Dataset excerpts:
┌────────

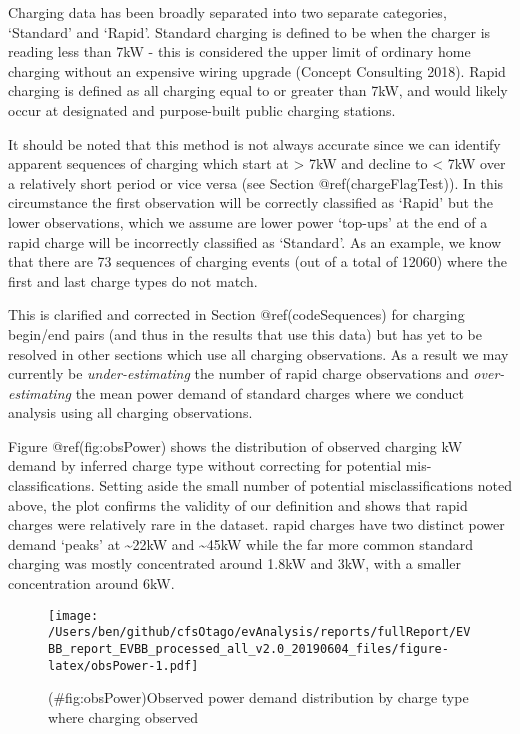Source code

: \documentclass[]{article}
\begin{document}
Charging data has been broadly separated into two separate categories, `Standard' and `Rapid'. Standard charging is defined to be when the charger is reading less than 7kW - this is considered the upper limit of ordinary home charging without an expensive wiring upgrade (Concept Consulting 2018). Rapid charging is defined as all charging equal to or greater than 7kW, and would likely occur at designated and purpose-built public charging stations.

It should be noted that this method is not always accurate since we can identify apparent sequences of charging which start at \textgreater{} 7kW and decline to \textless{} 7kW over a relatively short period or vice versa (see Section @ref(chargeFlagTest)). In this circumstance the first observation will be correctly classified as `Rapid' but the lower observations, which we assume are lower power `top-ups' at the end of a rapid charge will be incorrectly classified as `Standard'. As an example, we know that there are 73 sequences of charging events (out of a total of 12060) where the first and last charge types do not match.

This is clarified and corrected in Section @ref(codeSequences) for charging begin/end pairs (and thus in the results that use this data) but has yet to be resolved in other sections which use all charging observations. As a result we may currently be \emph{under-estimating} the number of rapid charge observations and \emph{over-estimating} the mean power demand of standard charges where we conduct analysis using all charging observations.

Figure @ref(fig:obsPower) shows the distribution of observed charging kW demand by inferred charge type without correcting for potential mis-classifications. Setting aside the small number of potential misclassifications noted above, the plot confirms the validity of our definition and shows that rapid charges were relatively rare in the dataset. rapid charges have two distinct power demand `peaks' at \textasciitilde{}22kW and \textasciitilde{}45kW while the far more common standard charging was mostly concentrated around 1.8kW and 3kW, with a smaller concentration around 6kW.

\begin{figure}
\centering
\texttt{[image: /Users/ben/github/cfsOtago/evAnalysis/reports/fullReport/EVBB\_report\_EVBB\_processed\_all\_v2.0\_20190604\_files/figure-latex/obsPower-1.pdf]}
\caption{(\#fig:obsPower)Observed power demand distribution by charge type where charging observed}
\end{figure}
\end{document}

└────────

**Exercise:** Wherever a line in the data above holds "distribution", copy that line.

**Completed task:**
Figure @ref(fig:obsPower) shows the distribution of observed charging kW demand by inferred charge type without correcting for potential mis-classifications. Setting aside the small number of potential misclassifications noted above, the plot confirms the validity of our definition and shows that rapid charges were relatively rare in the dataset. rapid charges have two distinct power demand `peaks' at \textasciitilde{}22kW and \textasciitilde{}45kW while the far more common standard charging was mostly concentrated around 1.8kW and 3kW, with a smaller concentration around 6kW.
\caption{(\#fig:obsPower)Observed power demand distribution by charge type where charging observed}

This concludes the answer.